EXERCISE OBJECTIVE:
Lines before the one with "are preserved in" are left out; return that line and all that follow it, exactly, through the end of the data.

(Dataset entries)

-=-=-=-=-

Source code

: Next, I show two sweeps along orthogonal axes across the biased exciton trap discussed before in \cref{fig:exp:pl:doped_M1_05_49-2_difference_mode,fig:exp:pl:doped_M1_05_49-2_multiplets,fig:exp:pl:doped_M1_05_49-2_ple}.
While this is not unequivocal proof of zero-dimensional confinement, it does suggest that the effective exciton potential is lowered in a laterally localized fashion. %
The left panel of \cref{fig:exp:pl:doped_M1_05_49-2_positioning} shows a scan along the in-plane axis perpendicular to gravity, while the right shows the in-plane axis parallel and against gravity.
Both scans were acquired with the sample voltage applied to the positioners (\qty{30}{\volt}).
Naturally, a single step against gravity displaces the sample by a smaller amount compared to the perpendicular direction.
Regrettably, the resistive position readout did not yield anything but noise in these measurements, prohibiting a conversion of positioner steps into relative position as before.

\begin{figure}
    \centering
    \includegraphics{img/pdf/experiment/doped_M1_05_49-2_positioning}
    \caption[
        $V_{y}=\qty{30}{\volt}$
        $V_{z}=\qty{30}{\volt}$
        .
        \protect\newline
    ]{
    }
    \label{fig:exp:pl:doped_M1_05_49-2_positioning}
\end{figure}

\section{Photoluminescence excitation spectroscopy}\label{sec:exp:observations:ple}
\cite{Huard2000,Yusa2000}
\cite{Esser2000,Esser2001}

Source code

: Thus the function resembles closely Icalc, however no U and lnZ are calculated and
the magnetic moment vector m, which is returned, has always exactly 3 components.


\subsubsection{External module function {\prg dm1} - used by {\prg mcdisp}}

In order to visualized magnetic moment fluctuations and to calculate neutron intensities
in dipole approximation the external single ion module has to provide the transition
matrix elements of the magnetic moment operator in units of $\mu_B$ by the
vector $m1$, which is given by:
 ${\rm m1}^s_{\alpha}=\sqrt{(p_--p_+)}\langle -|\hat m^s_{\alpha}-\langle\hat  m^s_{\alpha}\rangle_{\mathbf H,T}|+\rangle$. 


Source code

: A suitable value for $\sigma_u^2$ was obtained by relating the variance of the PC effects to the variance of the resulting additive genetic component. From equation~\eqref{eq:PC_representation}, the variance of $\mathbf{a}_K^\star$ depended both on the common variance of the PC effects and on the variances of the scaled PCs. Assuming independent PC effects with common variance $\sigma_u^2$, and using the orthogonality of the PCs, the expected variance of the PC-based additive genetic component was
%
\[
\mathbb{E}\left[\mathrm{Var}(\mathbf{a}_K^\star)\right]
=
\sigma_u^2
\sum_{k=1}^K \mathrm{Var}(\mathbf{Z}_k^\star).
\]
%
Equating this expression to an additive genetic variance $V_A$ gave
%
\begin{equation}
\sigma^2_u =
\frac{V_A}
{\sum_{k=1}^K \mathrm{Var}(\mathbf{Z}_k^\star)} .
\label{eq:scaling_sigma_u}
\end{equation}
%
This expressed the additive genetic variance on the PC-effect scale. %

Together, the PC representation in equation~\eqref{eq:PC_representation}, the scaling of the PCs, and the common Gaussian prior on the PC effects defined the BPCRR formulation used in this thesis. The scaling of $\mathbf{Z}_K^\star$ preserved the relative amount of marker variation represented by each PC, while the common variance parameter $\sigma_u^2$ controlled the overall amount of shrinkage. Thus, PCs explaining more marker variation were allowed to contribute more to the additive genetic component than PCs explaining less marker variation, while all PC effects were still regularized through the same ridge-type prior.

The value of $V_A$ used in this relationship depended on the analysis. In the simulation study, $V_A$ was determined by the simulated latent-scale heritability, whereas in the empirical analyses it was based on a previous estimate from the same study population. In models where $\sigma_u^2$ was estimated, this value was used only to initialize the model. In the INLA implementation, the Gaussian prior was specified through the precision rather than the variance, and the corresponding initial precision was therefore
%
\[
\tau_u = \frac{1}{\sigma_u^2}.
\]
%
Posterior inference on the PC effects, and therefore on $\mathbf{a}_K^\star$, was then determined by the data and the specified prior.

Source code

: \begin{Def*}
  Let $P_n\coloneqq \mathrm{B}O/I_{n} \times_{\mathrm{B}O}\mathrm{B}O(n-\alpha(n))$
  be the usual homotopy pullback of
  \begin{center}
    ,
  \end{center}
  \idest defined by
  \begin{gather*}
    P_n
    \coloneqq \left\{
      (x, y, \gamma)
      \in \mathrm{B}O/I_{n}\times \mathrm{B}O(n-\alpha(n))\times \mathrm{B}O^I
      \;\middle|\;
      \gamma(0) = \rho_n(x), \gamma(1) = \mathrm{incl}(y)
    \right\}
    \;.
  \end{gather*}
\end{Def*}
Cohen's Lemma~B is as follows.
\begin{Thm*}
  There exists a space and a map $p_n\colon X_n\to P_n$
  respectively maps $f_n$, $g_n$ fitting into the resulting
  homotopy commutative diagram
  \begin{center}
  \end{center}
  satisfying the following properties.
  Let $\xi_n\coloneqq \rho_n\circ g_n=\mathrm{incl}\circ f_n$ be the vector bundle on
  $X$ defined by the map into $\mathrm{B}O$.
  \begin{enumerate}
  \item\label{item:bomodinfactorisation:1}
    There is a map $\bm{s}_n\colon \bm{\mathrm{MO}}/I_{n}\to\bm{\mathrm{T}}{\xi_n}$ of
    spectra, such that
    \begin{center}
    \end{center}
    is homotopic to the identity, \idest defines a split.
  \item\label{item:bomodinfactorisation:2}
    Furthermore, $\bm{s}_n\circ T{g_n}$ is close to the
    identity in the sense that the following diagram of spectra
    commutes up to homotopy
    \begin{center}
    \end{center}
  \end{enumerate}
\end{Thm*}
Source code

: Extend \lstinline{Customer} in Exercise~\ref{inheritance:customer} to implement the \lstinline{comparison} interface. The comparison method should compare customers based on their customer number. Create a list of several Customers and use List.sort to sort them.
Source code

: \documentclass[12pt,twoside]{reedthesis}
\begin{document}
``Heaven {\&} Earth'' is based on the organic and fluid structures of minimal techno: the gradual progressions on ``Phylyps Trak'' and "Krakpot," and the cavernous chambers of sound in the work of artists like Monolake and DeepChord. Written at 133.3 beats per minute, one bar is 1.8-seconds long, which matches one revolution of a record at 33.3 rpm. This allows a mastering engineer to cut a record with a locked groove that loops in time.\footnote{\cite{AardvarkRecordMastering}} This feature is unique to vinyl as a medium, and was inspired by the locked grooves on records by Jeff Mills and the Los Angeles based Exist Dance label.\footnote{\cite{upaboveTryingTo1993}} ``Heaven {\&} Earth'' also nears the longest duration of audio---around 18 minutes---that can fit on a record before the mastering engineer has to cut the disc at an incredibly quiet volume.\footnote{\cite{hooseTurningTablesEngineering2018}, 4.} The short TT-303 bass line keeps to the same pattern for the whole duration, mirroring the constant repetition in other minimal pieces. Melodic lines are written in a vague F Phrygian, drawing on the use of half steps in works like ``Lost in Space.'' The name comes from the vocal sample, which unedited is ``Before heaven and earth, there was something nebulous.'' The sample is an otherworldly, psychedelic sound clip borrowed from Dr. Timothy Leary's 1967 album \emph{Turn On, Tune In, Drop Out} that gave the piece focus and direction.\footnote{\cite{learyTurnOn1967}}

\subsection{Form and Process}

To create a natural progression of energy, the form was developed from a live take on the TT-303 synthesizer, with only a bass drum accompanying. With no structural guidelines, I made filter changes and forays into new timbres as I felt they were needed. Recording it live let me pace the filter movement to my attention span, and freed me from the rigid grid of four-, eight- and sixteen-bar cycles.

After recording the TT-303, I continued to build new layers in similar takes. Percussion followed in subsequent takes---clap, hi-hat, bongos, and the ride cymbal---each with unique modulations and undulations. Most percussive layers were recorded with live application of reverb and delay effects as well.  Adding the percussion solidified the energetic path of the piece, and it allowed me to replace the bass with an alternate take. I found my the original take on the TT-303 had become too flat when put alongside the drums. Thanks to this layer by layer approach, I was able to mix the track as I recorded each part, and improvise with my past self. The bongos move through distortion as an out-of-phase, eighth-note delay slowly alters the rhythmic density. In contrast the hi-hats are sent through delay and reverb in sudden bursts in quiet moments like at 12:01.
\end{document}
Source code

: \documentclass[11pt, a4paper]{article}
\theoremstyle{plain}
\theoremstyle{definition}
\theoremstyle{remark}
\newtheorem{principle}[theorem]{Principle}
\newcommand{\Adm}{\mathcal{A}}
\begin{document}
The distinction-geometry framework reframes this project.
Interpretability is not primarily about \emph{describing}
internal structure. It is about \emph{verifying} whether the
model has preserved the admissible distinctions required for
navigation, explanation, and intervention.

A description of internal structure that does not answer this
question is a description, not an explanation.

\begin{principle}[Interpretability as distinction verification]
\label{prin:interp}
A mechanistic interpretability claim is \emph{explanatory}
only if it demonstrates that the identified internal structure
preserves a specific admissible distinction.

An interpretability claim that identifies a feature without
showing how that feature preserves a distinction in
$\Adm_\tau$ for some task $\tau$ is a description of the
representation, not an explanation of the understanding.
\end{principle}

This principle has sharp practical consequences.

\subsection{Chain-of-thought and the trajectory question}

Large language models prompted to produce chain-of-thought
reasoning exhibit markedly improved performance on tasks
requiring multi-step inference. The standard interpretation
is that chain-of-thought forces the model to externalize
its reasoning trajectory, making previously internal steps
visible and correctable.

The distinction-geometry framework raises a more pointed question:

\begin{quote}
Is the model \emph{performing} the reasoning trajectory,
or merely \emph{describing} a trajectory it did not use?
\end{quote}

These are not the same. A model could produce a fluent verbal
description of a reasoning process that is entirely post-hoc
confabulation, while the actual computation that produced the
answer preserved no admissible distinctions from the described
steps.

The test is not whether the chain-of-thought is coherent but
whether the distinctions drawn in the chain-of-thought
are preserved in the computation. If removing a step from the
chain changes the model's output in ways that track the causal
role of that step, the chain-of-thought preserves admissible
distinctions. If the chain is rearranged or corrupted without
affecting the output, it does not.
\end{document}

-=-=-=-=-

ANSWER TO THIS TASK:
are preserved in the computation. If removing a step from the
chain changes the model's output in ways that track the causal
role of that step, the chain-of-thought preserves admissible
distinctions. If the chain is rearranged or corrupted without
affecting the output, it does not.
\end{document}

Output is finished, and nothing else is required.